* _WORK INSTRUCTION_:
In your copy, repeat each record exactly and include no pictures.

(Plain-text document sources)

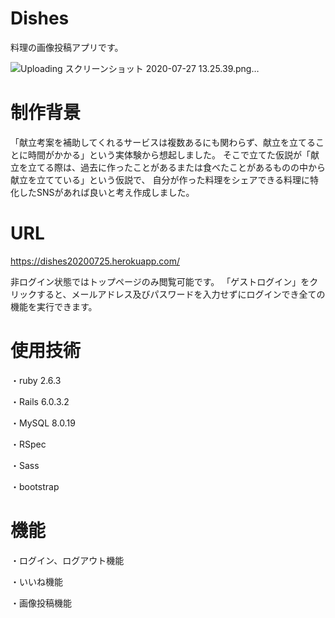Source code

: # Dishes

料理の画像投稿アプリです。

![Uploading スクリーンショット 2020-07-27 13.25.39.png…]()


# 制作背景

「献立考案を補助してくれるサービスは複数あるにも関わらず、献立を立てることに時間がかかる」という実体験から想起しました。
そこで立てた仮説が「献立を立てる際は、過去に作ったことがあるまたは食べたことがあるものの中から献立を立てている」という仮説で、
自分が作った料理をシェアできる料理に特化したSNSがあれば良いと考え作成しました。


# URL

https://dishes20200725.herokuapp.com/

非ログイン状態ではトップページのみ閲覧可能です。
「ゲストログイン」をクリックすると、メールアドレス及びパスワードを入力せずにログインでき全ての機能を実行できます。



# 使用技術

・ruby 2.6.3

・Rails 6.0.3.2

・MySQL 8.0.19 

・RSpec

・Sass

・bootstrap

# 機能

・ログイン、ログアウト機能

・いいね機能

・画像投稿機能

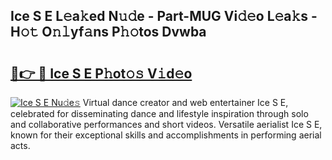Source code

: ## Ice S E L𝚎a𝚔ed N𝚞𝚍e - Part-MUG Vi𝚍𝚎o L𝚎a𝚔s - H𝚘𝚝 O𝚗𝚕yf𝚊ns P𝚑𝚘tos Dvwba

# <h2><a href="http://kfe0czl.oniu.top/?m=Ice+S+E">🔗👉 🔴 Ice S E P𝚑ot𝚘𝚜 V𝚒d𝚎o</a></h2>

[![Ice S E Nu𝚍e𝚜](https://i.imgur.com/0qMVB7G.gif)](http://kfe0czl.oniu.top/?m=Ice+S+E)
Virtual dance creator and web entertainer Ice S E, celebrated for disseminating dance and lifestyle inspiration through solo and collaborative performances and short videos. Versatile aerialist Ice S E, known for their exceptional skills and accomplishments in performing aerial acts.  
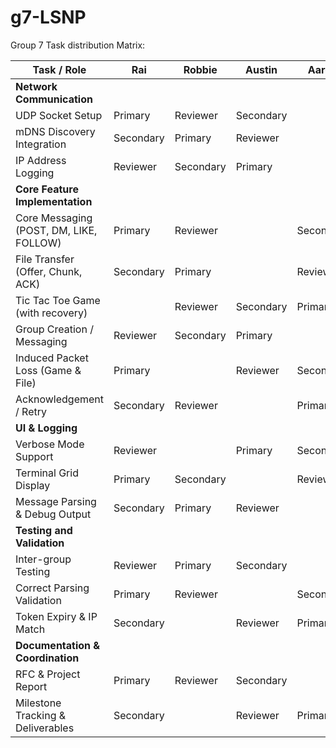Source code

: # g7-LSNP

Group 7 Task distribution Matrix:

| Task / Role                          | Rai | Robbie | Austin | Aaron |
|-------------------------------------|----------|-------------------------------|-------------------|----------|
| **Network Communication**           |          |                               |                   |          |
| UDP Socket Setup                    | Primary  | Reviewer                      | Secondary         |          |
| mDNS Discovery Integration          | Secondary| Primary                       | Reviewer          |          |
| IP Address Logging                  | Reviewer | Secondary                     | Primary           |          |
| **Core Feature Implementation**     |          |                               |                   |          |
| Core Messaging (POST, DM, LIKE, FOLLOW) | Primary | Reviewer                  |          | Secondary|
| File Transfer (Offer, Chunk, ACK)  | Secondary| Primary                       |           |    Reviewer      |
| Tic Tac Toe Game (with recovery)   |  | Reviewer                      |Secondary            |     Primary     |
| Group Creation / Messaging         | Reviewer | Secondary                     | Primary           |          |
| Induced Packet Loss (Game & File)  | Primary  |                               | Reviewer          | Secondary|
| Acknowledgement / Retry            | Secondary| Reviewer                      |            |       Primary   |
| **UI & Logging**                   |          |                               |                   |          |
| Verbose Mode Support               | Reviewer |                        |    Primary      |      Secondary    |
| Terminal Grid Display              | Primary  | Secondary                     |           |  Reviewer        |
| Message Parsing & Debug Output     | Secondary| Primary                       | Reviewer          |          |
| **Testing and Validation**         |          |                               |                   |          |
| Inter-group Testing                | Reviewer | Primary                       | Secondary         |          |
| Correct Parsing Validation         | Primary  | Reviewer                      |          |    Secondary      |
| Token Expiry & IP Match            | Secondary|                       |    Reviewer        |    Primary      |
| **Documentation & Coordination**   |          |                               |                   |          |
| RFC & Project Report               | Primary  | Reviewer                      | Secondary         |          |
| Milestone Tracking & Deliverables | Secondary|                       |      Reviewer      |     Primary     |
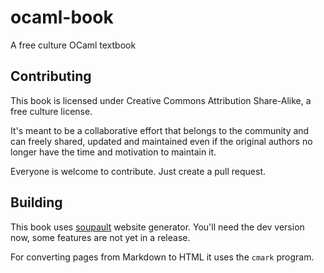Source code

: # ocaml-book
A free culture OCaml textbook

## Contributing

This book is licensed under Creative Commons Attribution Share-Alike,
a free culture license.

It's meant to be a collaborative effort that belongs to the community
and can freely shared, updated and maintained even if the original authors no longer
have the time and motivation to maintain it.

Everyone is welcome to contribute. Just create a pull request.

## Building

This book uses [soupault](https://baturin.org/project/soupault) website generator.
You'll need the dev version now, some features are not yet in a release.

For converting pages from Markdown to HTML it uses the `cmark` program.
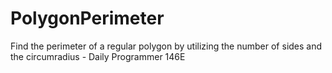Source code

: PolygonPerimeter
================

Find the perimeter of a regular polygon by utilizing the number of sides and the circumradius - Daily Programmer 146E
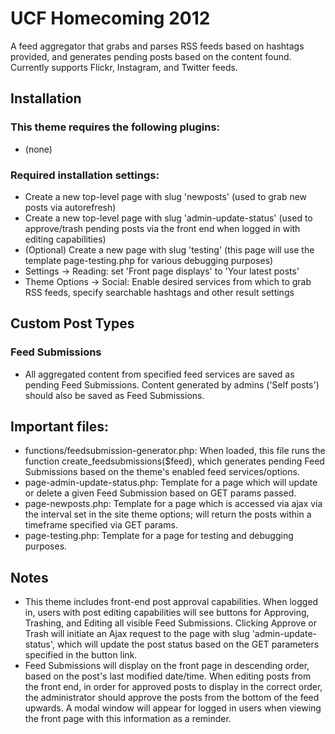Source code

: # UCF Homecoming 2012 

A feed aggregator that grabs and parses RSS feeds based on hashtags provided, 
and generates pending posts based on the content found. Currently supports 
Flickr, Instagram, and Twitter feeds.


## Installation

### This theme requires the following plugins:
* (none)

### Required installation settings:
* Create a new top-level page with slug 'newposts' (used to grab new posts via 
autorefresh)
* Create a new top-level page with slug 'admin-update-status' (used to 
approve/trash pending posts via the front end when logged in with editing 
capabilities)
* (Optional) Create a new page with slug 'testing' (this page will use the
template page-testing.php for various debugging purposes)
* Settings -> Reading: set 'Front page displays' to 'Your latest posts'
* Theme Options -> Social: Enable desired services from which to grab RSS feeds,
specify searchable hashtags and other result settings


## Custom Post Types

### Feed Submissions
* All aggregated content from specified feed services are saved as pending Feed 
Submissions. Content generated by admins ('Self posts') should also be
saved as Feed Submissions.


## Important files:
* functions/feedsubmission-generator.php: When loaded, this file runs the function
create_feedsubmissions($feed), which generates pending Feed Submissions based
on the theme's enabled feed services/options.
* page-admin-update-status.php: Template for a page which will update or delete
a given Feed Submission based on GET params passed.
* page-newposts.php: Template for a page which is accessed via ajax via the
interval set in the site theme options; will return the posts within a timeframe
specified via GET params.
* page-testing.php: Template for a page for testing and debugging purposes.


## Notes
* This theme includes front-end post approval capabilities. When logged in, users
with post editing capabilities will see buttons for Approving, Trashing, and
Editing all visible Feed Submissions. Clicking Approve or Trash will initiate
an Ajax request to the page with slug 'admin-update-status', which will update
the post status based on the GET parameters specified in the button link.
* Feed Submissions will display on the front page in descending order, based on
the post's last modified date/time. When editing posts from the front end, in 
order for approved posts to display in the correct order, the administrator should
approve the posts from the bottom of the feed upwards. A modal window will appear
for logged in users when viewing the front page with this information as a 
reminder.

* _TASK RESPONSE_:
Source code

: # Dishes

料理の画像投稿アプリです。

![Uploading スクリーンショット 2020-07-27 13.25.39.png…]()


# 制作背景

「献立考案を補助してくれるサービスは複数あるにも関わらず、献立を立てることに時間がかかる」という実体験から想起しました。
そこで立てた仮説が「献立を立てる際は、過去に作ったことがあるまたは食べたことがあるものの中から献立を立てている」という仮説で、
自分が作った料理をシェアできる料理に特化したSNSがあれば良いと考え作成しました。


# URL

https://dishes20200725.herokuapp.com/

非ログイン状態ではトップページのみ閲覧可能です。
「ゲストログイン」をクリックすると、メールアドレス及びパスワードを入力せずにログインでき全ての機能を実行できます。



# 使用技術

・ruby 2.6.3

・Rails 6.0.3.2

・MySQL 8.0.19 

・RSpec

・Sass

・bootstrap

# 機能

・ログイン、ログアウト機能

・いいね機能

・画像投稿機能

Source code

: ## Ice S E L𝚎a𝚔ed N𝚞𝚍e - Part-MUG Vi𝚍𝚎o L𝚎a𝚔s - H𝚘𝚝 O𝚗𝚕yf𝚊ns P𝚑𝚘tos Dvwba

# <h2><a href="http://kfe0czl.oniu.top/?m=Ice+S+E">🔗👉 🔴 Ice S E P𝚑ot𝚘𝚜 V𝚒d𝚎o</a></h2>

[![Ice S E Nu𝚍e𝚜](https://i.imgur.com/0qMVB7G.gif)](http://kfe0czl.oniu.top/?m=Ice+S+E)
Virtual dance creator and web entertainer Ice S E, celebrated for disseminating dance and lifestyle inspiration through solo and collaborative performances and short videos. Versatile aerialist Ice S E, known for their exceptional skills and accomplishments in performing aerial acts.  
Source code

: # g7-LSNP

Group 7 Task distribution Matrix:

| Task / Role                          | Rai | Robbie | Austin | Aaron |
|-------------------------------------|----------|-------------------------------|-------------------|----------|
| **Network Communication**           |          |                               |                   |          |
| UDP Socket Setup                    | Primary  | Reviewer                      | Secondary         |          |
| mDNS Discovery Integration          | Secondary| Primary                       | Reviewer          |          |
| IP Address Logging                  | Reviewer | Secondary                     | Primary           |          |
| **Core Feature Implementation**     |          |                               |                   |          |
| Core Messaging (POST, DM, LIKE, FOLLOW) | Primary | Reviewer                  |          | Secondary|
| File Transfer (Offer, Chunk, ACK)  | Secondary| Primary                       |           |    Reviewer      |
| Tic Tac Toe Game (with recovery)   |  | Reviewer                      |Secondary            |     Primary     |
| Group Creation / Messaging         | Reviewer | Secondary                     | Primary           |          |
| Induced Packet Loss (Game & File)  | Primary  |                               | Reviewer          | Secondary|
| Acknowledgement / Retry            | Secondary| Reviewer                      |            |       Primary   |
| **UI & Logging**                   |          |                               |                   |          |
| Verbose Mode Support               | Reviewer |                        |    Primary      |      Secondary    |
| Terminal Grid Display              | Primary  | Secondary                     |           |  Reviewer        |
| Message Parsing & Debug Output     | Secondary| Primary                       | Reviewer          |          |
| **Testing and Validation**         |          |                               |                   |          |
| Inter-group Testing                | Reviewer | Primary                       | Secondary         |          |
| Correct Parsing Validation         | Primary  | Reviewer                      |          |    Secondary      |
| Token Expiry & IP Match            | Secondary|                       |    Reviewer        |    Primary      |
| **Documentation & Coordination**   |          |                               |                   |          |
| RFC & Project Report               | Primary  | Reviewer                      | Secondary         |          |
| Milestone Tracking & Deliverables | Secondary|                       |      Reviewer      |     Primary     |
Source code

: # ocaml-book
A free culture OCaml textbook

## Contributing

This book is licensed under Creative Commons Attribution Share-Alike,
a free culture license.

It's meant to be a collaborative effort that belongs to the community
and can freely shared, updated and maintained even if the original authors no longer
have the time and motivation to maintain it.

Everyone is welcome to contribute. Just create a pull request.

## Building

This book uses [soupault](https://baturin.org/project/soupault) website generator.
You'll need the dev version now, some features are not yet in a release.

For converting pages from Markdown to HTML it uses the `cmark` program.
Source code

: PolygonPerimeter
================

Find the perimeter of a regular polygon by utilizing the number of sides and the circumradius - Daily Programmer 146E
Source code

: # UCF Homecoming 2012 

A feed aggregator that grabs and parses RSS feeds based on hashtags provided, 
and generates pending posts based on the content found. Currently supports 
Flickr, Instagram, and Twitter feeds.


## Installation

### This theme requires the following plugins:
* (none)

### Required installation settings:
* Create a new top-level page with slug 'newposts' (used to grab new posts via 
autorefresh)
* Create a new top-level page with slug 'admin-update-status' (used to 
approve/trash pending posts via the front end when logged in with editing 
capabilities)
* (Optional) Create a new page with slug 'testing' (this page will use the
template page-testing.php for various debugging purposes)
* Settings -> Reading: set 'Front page displays' to 'Your latest posts'
* Theme Options -> Social: Enable desired services from which to grab RSS feeds,
specify searchable hashtags and other result settings


## Custom Post Types

### Feed Submissions
* All aggregated content from specified feed services are saved as pending Feed 
Submissions. Content generated by admins ('Self posts') should also be
saved as Feed Submissions.


## Important files:
* functions/feedsubmission-generator.php: When loaded, this file runs the function
create_feedsubmissions($feed), which generates pending Feed Submissions based
on the theme's enabled feed services/options.
* page-admin-update-status.php: Template for a page which will update or delete
a given Feed Submission based on GET params passed.
* page-newposts.php: Template for a page which is accessed via ajax via the
interval set in the site theme options; will return the posts within a timeframe
specified via GET params.
* page-testing.php: Template for a page for testing and debugging purposes.


## Notes
* This theme includes front-end post approval capabilities. When logged in, users
with post editing capabilities will see buttons for Approving, Trashing, and
Editing all visible Feed Submissions. Clicking Approve or Trash will initiate
an Ajax request to the page with slug 'admin-update-status', which will update
the post status based on the GET parameters specified in the button link.
* Feed Submissions will display on the front page in descending order, based on
the post's last modified date/time. When editing posts from the front end, in 
order for approved posts to display in the correct order, the administrator should
approve the posts from the bottom of the feed upwards. A modal window will appear
for logged in users when viewing the front page with this information as a 
reminder.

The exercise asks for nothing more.